Electron: Hendrik Lorentz' Elementary Particle Paper Turns 120

Landmark Paper In Particle Physics Lauded 120 Years Later

Electrons rule our world, but not so long ago they were only an idea. This month marks the 120th anniversary of a profound and influential creation, the electron theory of Dutch physicist Hendrik Antoon Lorentz. His electron was not merely a hypothesized elementary particle; it was the linchpin of an ambitious theory of nature. Today physicists are accustomed to the notion that a complete description of nature can rise out of simple, beautiful equations, yet prior to Lorentz that was a mystic vision.

For most physicists the memorable peak of 19th-century physics is the theory of electrical and magnetic fields, capped by James Clerk Maxwell’s mathematical synthesis of 1864. Then a haze settles, until the 20th-century massifs of relativity and quantum theory poke through. That foggy folk history obscures the bridge between—itself a brilliant achievement, built through heroic labor.

To set the context, it is important to admit a blasphemy: Maxwell’s own exposition of his equations is a mess. You will not find, in his writings, the clean, compact, elegant structure that students learn as “Maxwell’s equations.” Instead you discover a torrent of symbols and a sprawl of words and equations. Maxwell, a profoundly humble man, did not consider that he was producing poetry for the ages, suitable for engraving. Rather he simply set out to summarize, in mathematical form, everything then known about electricity and magnetism. In his presentation, fundamental equations mingle with makeshift phenomenology.

Lorentz’s achievement was to purify the message of Maxwell’s equations—to separate the signal from the noise. The signal: four equations that govern how electrical and magnetic fields respond to electric charge and its motion, plus one equation that specifies the force those fields exert on charge. The noise: everything else!

Now one had definite equations for the behavior of tiny bodies with specified mass and charge.
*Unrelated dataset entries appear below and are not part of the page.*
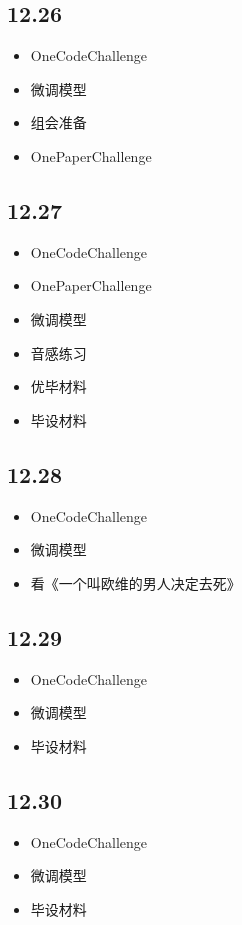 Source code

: \documentclass[UTF8]{ctexart}
\begin{document}
\subsection*{12.26}
\begin{itemize}
    \item OneCodeChallenge
    \item 微调模型
    \item 组会准备
    \item OnePaperChallenge
\end{itemize}

\subsection*{12.27}
\begin{itemize}
    \item OneCodeChallenge
    \item OnePaperChallenge
    \item 微调模型
    \item 音感练习
    \item 优毕材料
    \item 毕设材料
\end{itemize}

\subsection*{12.28}
\begin{itemize}
    \item OneCodeChallenge
    \item 微调模型
    \item 看《一个叫欧维的男人决定去死》
\end{itemize}

\subsection*{12.29}
\begin{itemize}
    \item OneCodeChallenge
    \item 微调模型
    \item 毕设材料
\end{itemize}

\subsection*{12.30}
\begin{itemize}
    \item OneCodeChallenge
    \item 微调模型
    \item 毕设材料
\end{itemize}
\end{document}
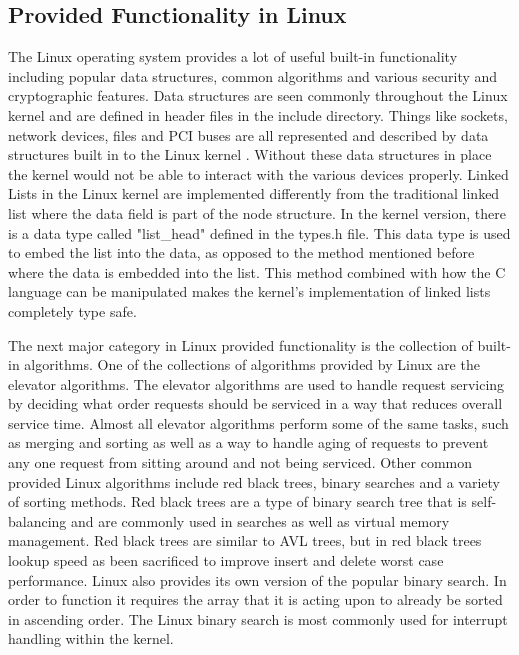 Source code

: \documentclass[10pt,serif,draftclsnofoot,onecolumn]{IEEEtran}
\begin{document}
	\subsection{Provided Functionality in Linux}
	\par
	The Linux operating system provides a lot of useful built-in functionality including popular data structures, common algorithms and various security and cryptographic features\cite{2}. Data structures are seen commonly throughout the Linux kernel and are defined in header files in the include directory. Things like sockets, network devices, files and PCI buses are all represented and described by data structures built in to the Linux kernel \cite{7}. Without these data structures in place the kernel would not be able to interact with the various devices properly. Linked Lists in the Linux kernel are implemented differently from the traditional linked list where the data field is part of the node structure. In the kernel version, there is a data type called "list\_head" defined in the types.h file\cite{2}. This data type is used to embed the list into the data, as opposed to the method mentioned before where the data is embedded into the list. This method combined with how the C language can be manipulated makes the kernel's implementation of linked lists completely type safe.
	\newline
	\par
	The next major category in Linux provided functionality is the collection of built-in algorithms. One of the collections of algorithms  provided by Linux are the elevator algorithms. The elevator algorithms are used to handle request servicing by deciding what order requests should be serviced in a way that reduces overall service time\cite{2}. Almost all elevator algorithms perform some of the same tasks, such as merging and sorting as well as a way to handle aging of requests to prevent any one request from sitting around and not being serviced\cite{2}. Other common provided Linux algorithms include red black trees, binary searches and a variety of sorting methods. Red black trees are a type of binary search tree that is self-balancing and are commonly used in searches as well as virtual memory management\cite{9}. Red black trees are similar to AVL trees, but in red black trees lookup speed as been sacrificed to improve insert and delete worst case performance\cite{9}. Linux also provides its own version of the popular binary search. In order to function it requires the array that it is acting upon to already be sorted in ascending order. The Linux binary search is most commonly used for interrupt handling within the kernel.
\end{document}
Could one use those equations to rebuild the description of matter on a new foundation, starting from idealized “atoms” of charge? This was the burden of Lorentz’s electron theory. Starting with his 1892 paper, Lorentz and his followers used the electron theory to explain one property of matter after another—conduction of electricity and of heat, dielectric behavior, reflection and refraction of light, and more. Thus, they laid the groundwork for the subjects we now call electronics and materials science. And in 1897 Joseph John Thomson showed experimentally that electrons really do exist. (One could say that the electron was conceived in 1892 and delivered in 1897.)

Much of Lorentz’s 1892 paper deals with the seductive, though not unproblematic, idea that the mass of electrons could be a consequence of their electric charge. Moving charge generates both electrical and magnetic fields, which resist change and back-react on the electron’s motion. Might that back-reaction account for the electron’s inertia—hence its mass? Such ideas have an ancient history: Aristotle wanted to account for the inertia of matter through the back-reaction of air. Lorentz’s vision of electromagnetic mass was immensely influential. It inspired hard technical work, notably by Lorentz himself and by Henri Poincaré, that anticipated major parts of Einstein’s special theory of relativity.

Quantum mechanics changed the rules of the game, and the idea that electromagnetic back-reaction alone is responsible for the mass of the electron no longer appears viable. Remarkably, however, my colleagues and I have successfully explained the mass of protons, neutrons and other strongly interacting particles using a closely related idea. The inertia of those particles arises from back-reaction of the gluon fields of electromagnetism’s big brother, quantum chromodynamics. Although the Higgs particle is sometimes credited with giving matter mass, its contribution to the mass of ordinary matter is actually quite small. Lorentz’s beautiful idea, in modern form, accounts for most of it.